5. Diesem Vorbringen ist entgegenzuhalten, dass sie bereits vier Wochen nach dem Vorfall mit dem Tatvorwurf konfrontiert wurde. Dabei wusste sie in ihrem Schreiben vom 10. Juli 2003 noch nicht jene Personen zu benennen, welche sie erst im Zuge der Berufungsergänzung erstmals als in Betracht kommende Lenker namentlich nannte. Dies wäre jedoch naheliegend gewesen, wäre etwa eine dieser Personen tatsächlich der Lenker oder die Lenkerin gewesen. Es entspricht der Lebensnähe, dass in solchen Fällen derartige Personen bei der ersten sich bietenden Gelegenheit benannt würden. Auch die Erinnerung muss zu diesem Zeitpunkt noch relativ frisch gewesen sein, sodass es durchaus nicht lebensfremd wäre jenen Lenker konkret noch zu benennen der das eigene Fahrzeug im Bereich der Staatsgrenze zu Deutschland im Bereich vom Grenzübergang Suben lenkte. Diesem nachgereichten Vorbringen vermag daher unter Hinweis auf das gänzliche Unterbleiben einer aktiven Mitwirkung durch die Berufungswerberin an ihrem eigenen Verfahren nicht gefolgt werden.

Es entspricht ferner durchaus der Realität, dass privat gehaltene Fahrzeuge in aller Regel auch von dessen Halter selbst oder allenfalls einem Familienmitglied gelenkt werden. Unter all diesen Überlegungen kann daher - mangels jeglicher Mitwirkung - der die Lenkereigenschaft bestreitenden Verantwortung der Berufungswerberin nicht gefolgt werden.

Vielmehr musste auf Grund der sich im Rahmen der Berufungsverhandlung ergebenden Beweislage davon ausgegangen werden, dass sie ihr Fahrzeug am 9.6.2003 um 12.04 Uhr auf der A 8 bei Strkm 68.007 in Richtung Suben selbst lenkte. Die Geschwindigkeitsmessung erfolgte mittels Radarmessgerät MUVR 6F
Nr. 697, wobei gemäß dem ausgearbeiteten Foto die gemessene Geschwindigkeit von 208 km/h deutlich erkennbar ist. Da dieses Faktum nicht bestritten wird und weder Hinweise noch ein Vorbringen hinsichtlich allfälliger sonstiger Mängel bei der Messung, etwa ein Fehler bei der Zuordnung des Fahrzeuges zur spezifischen Messung, nicht vorhanden sind, ist von der Gültigkeit dieses Messergebnisses auszugehen.

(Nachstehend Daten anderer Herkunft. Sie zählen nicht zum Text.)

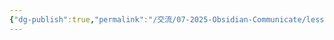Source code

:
```yaml
---
{"dg-publish":true,"permalink":"/交流/07-2025-Obsidian-Communicate/lesson-02-材料/hw-obsidian-lesson-2-03/","title":"第二堂課作業-04","tags":["🪨自籌Obsidian工作坊","🎯學習歷程檔案"],"noteIcon":"3","created":"2025-06-17T23:20:25.051+08:00","updated":"2025-06-18T14:32:29.234+08:00"}
---
```



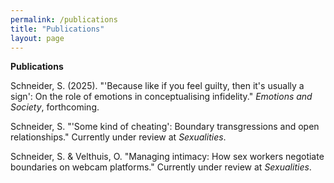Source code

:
 ```yaml
---
permalink: /publications
title: "Publications"
layout: page
---
```


**Publications**



Schneider, S. (2025). "'Because like if you feel guilty, then it's usually a sign': On the role of emotions in conceptualising infidelity." *Emotions and Society*, forthcoming. 

Schneider, S. "'Some kind of cheating': Boundary transgressions and open relationships." Currently under review at *Sexualities*.

Schneider, S. & Velthuis, O. "Managing intimacy: How sex workers negotiate boundaries on webcam platforms." Currently under review at *Sexualities*.
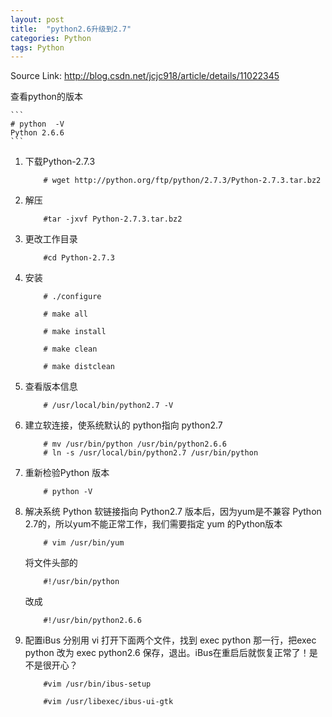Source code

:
 ```yaml
---
layout: post
title:  "python2.6升级到2.7"
categories: Python
tags: Python
---
```


Source Link: http://blog.csdn.net/jcjc918/article/details/11022345

查看python的版本

    ```
    # python  -V    
    Python 2.6.6  
    ```

1. 下载Python-2.7.3
    
    ```
        # wget http://python.org/ftp/python/2.7.3/Python-2.7.3.tar.bz2  
    ```

2. 解压

    ```
        #tar -jxvf Python-2.7.3.tar.bz2  
    ```

3. 更改工作目录

    ```
        #cd Python-2.7.3  
    ```

4. 安装

    ```
        # ./configure  
        
        # make all   
        
        # make install  
        
        # make clean  
        
        # make distclean  
    ```

5. 查看版本信息

    ```
        # /usr/local/bin/python2.7 -V  
    ```

6. 建立软连接，使系统默认的 python指向 python2.7

    ```
        # mv /usr/bin/python /usr/bin/python2.6.6  
        # ln -s /usr/local/bin/python2.7 /usr/bin/python  
    ```

7. 重新检验Python 版本

    ```
        # python -V  
    ```


8. 解决系统 Python 软链接指向 Python2.7 版本后，因为yum是不兼容 Python 2.7的，所以yum不能正常工作，我们需要指定 yum 的Python版本

    ```
        # vim /usr/bin/yum  
    ```

    将文件头部的

    ```
        #!/usr/bin/python
    ```

    改成

    ```
        #!/usr/bin/python2.6.6
    ```

9. 配置iBus
分别用 vi 打开下面两个文件，找到 exec python 那一行，把exec python 改为 exec python2.6 保存，退出。iBus在重启后就恢复正常了！是不是很开心？

    ```
        #vim /usr/bin/ibus-setup 
        
        #vim /usr/libexec/ibus-ui-gtk 
    ```

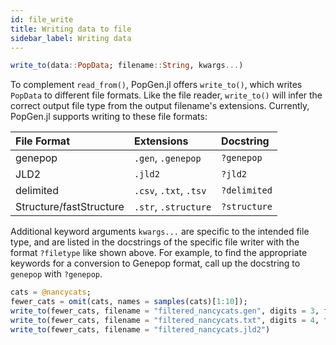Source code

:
 ```yaml
---
id: file_write
title: Writing data to file
sidebar_label: Writing data
---
```


```julia
write_to(data::PopData; filename::String, kwargs...)
```
To complement `read_from()`, PopGen.jl offers `write_to()`, which writes `PopData` to different file formats. Like the file reader, `write_to()`
will infer the correct output file type from the output filename's extensions. Currently, PopGen.jl supports writing to these file formats:

| File Format | Extensions             | Docstring            |
| :---------- | :--------------------- | :------------------- |
| genepop     | `.gen`, `.genepop`     | `?genepop`   |
| JLD2        | `.jld2`                | `?jld2`      |
| delimited   | `.csv`, `.txt`, `.tsv` | `?delimited` |
| Structure/fastStructure   | `.str`, `.structure` | `?structure` |

Additional keyword arguments `kwargs...` are specific to the intended file type, and are listed in the docstrings of the specific file writer with the format `?filetype` like shown above. For example, to find the appropriate keywords for a conversion to Genepop format, call up the docstring to `genepop` with `?genepop`.

```julia
cats = @nancycats;
fewer_cats = omit(cats, names = samples(cats)[1:10]);
write_to(fewer_cats, filename = "filtered_nancycats.gen", digits = 3, format = "horizontal")
write_to(fewer_cats, filename = "filtered_nancycats.txt", digits = 4, format = "tidy", delim = ",")
write_to(fewer_cats, filename = "filtered_nancycats.jld2")
```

Wie oben schon festgestellt nahm die Berufungswerberin unentschuldigt an der Berufungsverhandlung nicht teil. Sie brachte wie bereits im Rahmen des erstinstanzlichen Verfahrens festgestellt, auch sonst nichts inhaltlich Nachvollziehbares dar was am Tatvorwurf zweifeln lassen könnte. Darauf wies auch der Vertreter der Behörde erster Instanz im Rahmen der Berufungsverhandlung mit dem Antrage die Entscheidung der Behörde erster Instanz zu bestätigen zutreffend hin. Schließlich wurden auch keine weiteren Beweisanträge seitens der Berufungswerberin gestellt.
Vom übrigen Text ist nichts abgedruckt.